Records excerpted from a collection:
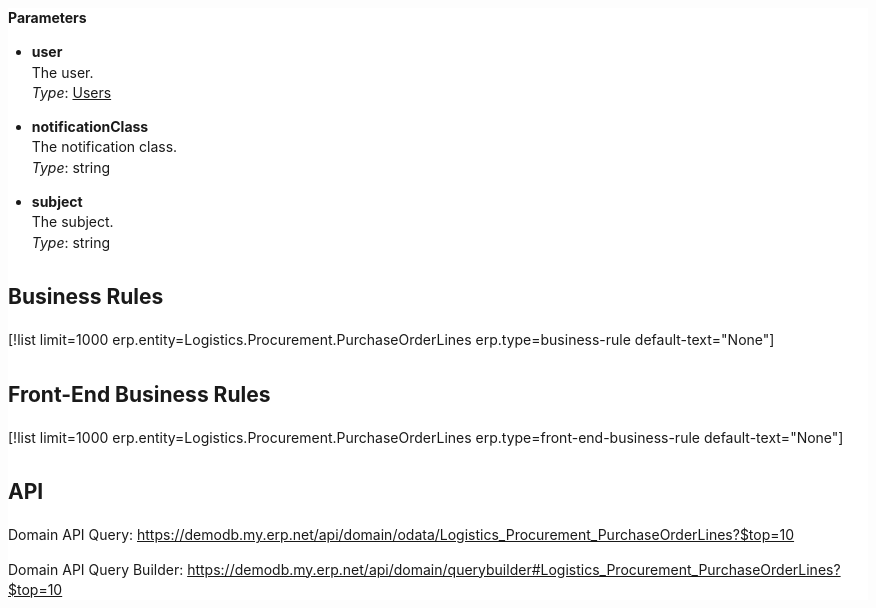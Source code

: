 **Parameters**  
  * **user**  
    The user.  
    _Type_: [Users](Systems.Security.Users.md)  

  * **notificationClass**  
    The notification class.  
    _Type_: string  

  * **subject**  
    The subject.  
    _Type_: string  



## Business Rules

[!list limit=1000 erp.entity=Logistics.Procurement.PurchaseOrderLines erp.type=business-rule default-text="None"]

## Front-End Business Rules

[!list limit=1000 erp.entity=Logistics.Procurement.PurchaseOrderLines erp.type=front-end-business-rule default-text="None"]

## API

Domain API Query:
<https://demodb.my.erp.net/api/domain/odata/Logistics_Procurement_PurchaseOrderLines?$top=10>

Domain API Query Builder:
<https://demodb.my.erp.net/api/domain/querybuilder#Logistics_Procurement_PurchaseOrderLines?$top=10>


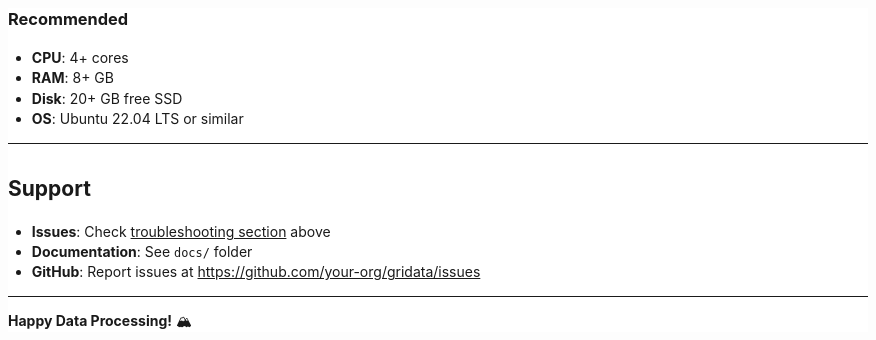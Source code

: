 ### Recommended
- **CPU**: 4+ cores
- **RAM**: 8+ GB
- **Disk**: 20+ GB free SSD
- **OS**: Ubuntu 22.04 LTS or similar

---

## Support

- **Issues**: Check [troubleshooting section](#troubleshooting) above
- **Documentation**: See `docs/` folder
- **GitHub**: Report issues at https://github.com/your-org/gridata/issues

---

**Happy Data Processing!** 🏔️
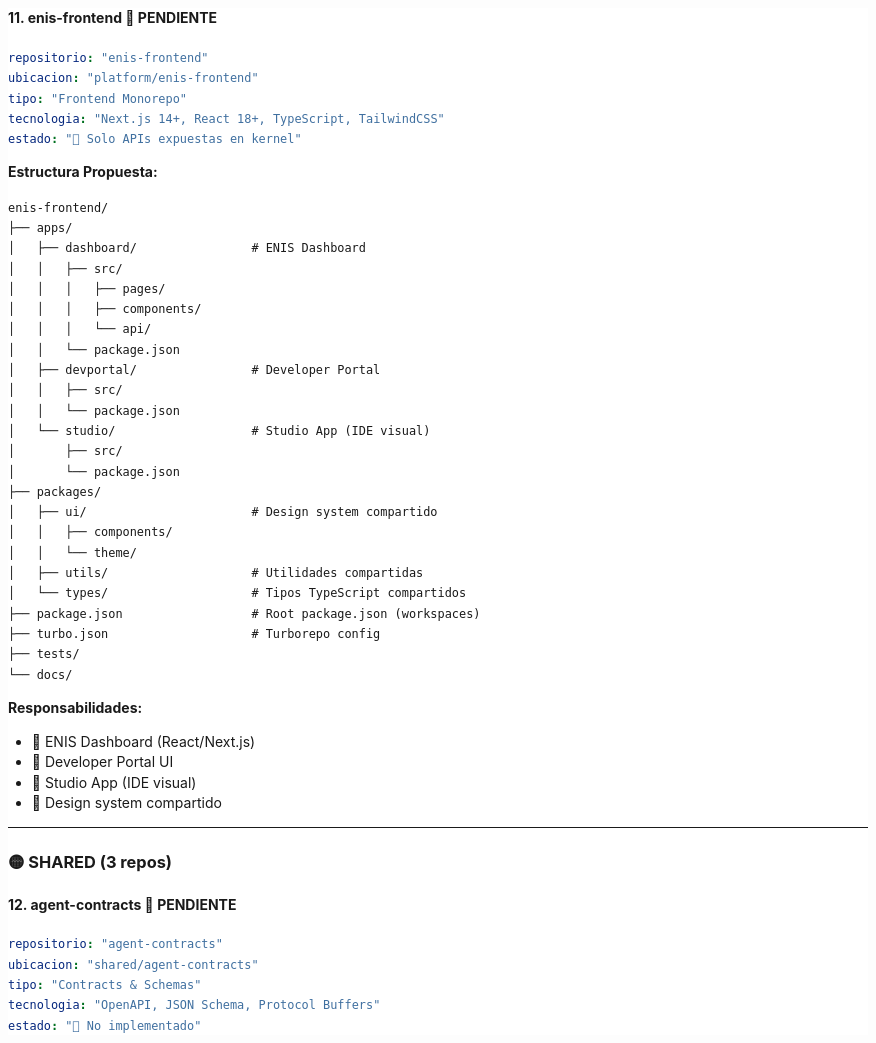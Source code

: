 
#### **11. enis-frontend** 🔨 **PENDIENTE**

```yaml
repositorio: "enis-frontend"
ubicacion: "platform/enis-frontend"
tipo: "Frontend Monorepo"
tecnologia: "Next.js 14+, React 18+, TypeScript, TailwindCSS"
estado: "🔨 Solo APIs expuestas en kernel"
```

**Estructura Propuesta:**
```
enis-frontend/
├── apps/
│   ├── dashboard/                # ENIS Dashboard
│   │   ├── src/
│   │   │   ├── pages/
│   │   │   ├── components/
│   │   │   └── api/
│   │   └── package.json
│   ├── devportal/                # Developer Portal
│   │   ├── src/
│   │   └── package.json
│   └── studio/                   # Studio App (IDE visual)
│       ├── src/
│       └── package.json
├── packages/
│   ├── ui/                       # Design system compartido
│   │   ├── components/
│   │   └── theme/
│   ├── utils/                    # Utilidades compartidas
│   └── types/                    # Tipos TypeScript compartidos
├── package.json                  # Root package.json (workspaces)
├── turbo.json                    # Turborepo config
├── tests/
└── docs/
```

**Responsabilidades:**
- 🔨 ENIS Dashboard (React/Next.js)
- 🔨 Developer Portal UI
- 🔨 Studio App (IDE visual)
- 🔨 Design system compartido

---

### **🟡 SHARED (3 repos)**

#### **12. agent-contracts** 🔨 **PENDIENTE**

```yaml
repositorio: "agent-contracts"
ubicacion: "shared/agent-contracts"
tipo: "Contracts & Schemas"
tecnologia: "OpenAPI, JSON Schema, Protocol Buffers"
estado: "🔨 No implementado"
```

• WHAT YOU ARE ASKED TO DO
Pull out every line in the data above that has the word "estado".

• WRITTEN RESPONSE
estado: "🔨 Solo APIs expuestas en kernel"
estado: "🔨 No implementado"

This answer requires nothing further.